Merge tag 'for-linus' of git://git.kernel.org/pub/scm/virt/kvm/kvm

Pull kvm updates from Paolo Bonzini:
 "ARM64:

   - Enable the per-vcpu dirty-ring tracking mechanism, together with an
     option to keep the good old dirty log around for pages that are
     dirtied by something other than a vcpu.

   - Switch to the relaxed parallel fault handling, using RCU to delay
     page table reclaim and giving better performance under load.

   - Relax the MTE ABI, allowing a VMM to use the MAP_SHARED mapping
     option, which multi-process VMMs such as crosvm rely on (see merge
     commit 382b5b87a97d: "Fix a number of issues with MTE, such as
     races on the tags being initialised vs the PG_mte_tagged flag as
     well as the lack of support for VM_SHARED when KVM is involved.
     Patches from Catalin Marinas and Peter Collingbourne").

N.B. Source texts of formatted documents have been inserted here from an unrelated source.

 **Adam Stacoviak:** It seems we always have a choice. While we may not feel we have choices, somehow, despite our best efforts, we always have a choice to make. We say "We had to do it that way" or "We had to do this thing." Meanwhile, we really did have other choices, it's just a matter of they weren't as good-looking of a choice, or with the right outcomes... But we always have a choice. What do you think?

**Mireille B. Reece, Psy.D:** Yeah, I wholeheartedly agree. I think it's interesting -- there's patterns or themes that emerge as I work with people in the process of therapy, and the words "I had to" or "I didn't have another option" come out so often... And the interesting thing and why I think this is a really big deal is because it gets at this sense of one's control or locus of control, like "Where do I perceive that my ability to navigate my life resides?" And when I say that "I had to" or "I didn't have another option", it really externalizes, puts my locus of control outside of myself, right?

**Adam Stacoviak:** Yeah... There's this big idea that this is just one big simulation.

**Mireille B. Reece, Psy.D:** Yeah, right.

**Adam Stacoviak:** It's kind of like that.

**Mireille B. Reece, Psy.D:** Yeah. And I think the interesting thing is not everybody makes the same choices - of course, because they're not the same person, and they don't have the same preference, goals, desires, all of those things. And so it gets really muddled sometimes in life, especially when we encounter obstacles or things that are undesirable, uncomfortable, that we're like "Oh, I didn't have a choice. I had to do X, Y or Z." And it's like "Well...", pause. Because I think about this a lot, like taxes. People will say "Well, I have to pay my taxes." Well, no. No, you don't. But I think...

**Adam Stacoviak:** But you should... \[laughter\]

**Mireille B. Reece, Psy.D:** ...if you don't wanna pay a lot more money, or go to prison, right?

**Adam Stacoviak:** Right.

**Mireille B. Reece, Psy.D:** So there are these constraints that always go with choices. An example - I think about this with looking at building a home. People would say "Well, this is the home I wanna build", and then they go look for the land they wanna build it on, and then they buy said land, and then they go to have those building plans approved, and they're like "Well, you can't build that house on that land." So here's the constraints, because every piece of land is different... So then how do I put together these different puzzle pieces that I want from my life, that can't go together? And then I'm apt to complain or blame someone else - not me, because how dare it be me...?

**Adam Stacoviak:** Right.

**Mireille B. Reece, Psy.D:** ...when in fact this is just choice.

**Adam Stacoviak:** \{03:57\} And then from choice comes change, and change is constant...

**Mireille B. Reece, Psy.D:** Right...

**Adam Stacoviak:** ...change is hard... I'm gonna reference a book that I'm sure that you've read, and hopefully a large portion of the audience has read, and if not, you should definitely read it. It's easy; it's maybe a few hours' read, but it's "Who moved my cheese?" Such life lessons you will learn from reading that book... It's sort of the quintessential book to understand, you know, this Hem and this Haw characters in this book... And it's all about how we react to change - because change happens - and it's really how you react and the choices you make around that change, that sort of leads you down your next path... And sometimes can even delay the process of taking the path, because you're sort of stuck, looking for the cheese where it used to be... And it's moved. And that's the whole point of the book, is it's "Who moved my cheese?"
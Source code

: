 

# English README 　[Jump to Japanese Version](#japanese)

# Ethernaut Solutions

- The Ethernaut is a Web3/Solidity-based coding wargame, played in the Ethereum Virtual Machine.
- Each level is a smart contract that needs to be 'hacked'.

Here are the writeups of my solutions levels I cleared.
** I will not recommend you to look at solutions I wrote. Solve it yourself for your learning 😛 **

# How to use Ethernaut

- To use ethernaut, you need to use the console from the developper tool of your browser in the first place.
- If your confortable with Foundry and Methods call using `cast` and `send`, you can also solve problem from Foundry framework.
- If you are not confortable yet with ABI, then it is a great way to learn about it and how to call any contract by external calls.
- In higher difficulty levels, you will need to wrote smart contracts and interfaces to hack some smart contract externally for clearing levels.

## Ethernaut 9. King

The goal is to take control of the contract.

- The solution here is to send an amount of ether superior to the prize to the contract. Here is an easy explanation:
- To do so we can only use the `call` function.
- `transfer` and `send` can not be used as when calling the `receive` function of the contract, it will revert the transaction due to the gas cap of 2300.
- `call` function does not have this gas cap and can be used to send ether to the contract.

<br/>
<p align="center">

   - Merge the pKVM shadow vcpu state tracking that allows the
     hypervisor to have its own view of a vcpu, keeping that state
     private.

   - Add support for the PMUv3p5 architecture revision, bringing support
     for 64bit counters on systems that support it, and fix the
     no-quite-compliant CHAIN-ed counter support for the machines that
     actually exist out there.

   - Fix a handful of minor issues around 52bit VA/PA support (64kB
     pages only) as a prefix of the oncoming support for 4kB and 16kB
     pages.

   - Pick a small set of documentation and spelling fixes, because no
     good merge window would be complete without those.

  s390:

   - Second batch of the lazy destroy patches

   - First batch of KVM changes for kernel virtual != physical address
     support

   - Removal of a unused function

  x86:

   - Allow compiling out SMM support

   - Cleanup and documentation of SMM state save area format

   - Preserve interrupt shadow in SMM state save area

   - Respond to generic signals during slow page faults

   - Fixes and optimizations for the non-executable huge page errata
     fix.

   - Reprogram all performance counters on PMU filter change

   - Cleanups to Hyper-V emulation and tests

   - Process Hyper-V TLB flushes from a nested guest (i.e. from a L2
     guest running on top of a L1 Hyper-V hypervisor)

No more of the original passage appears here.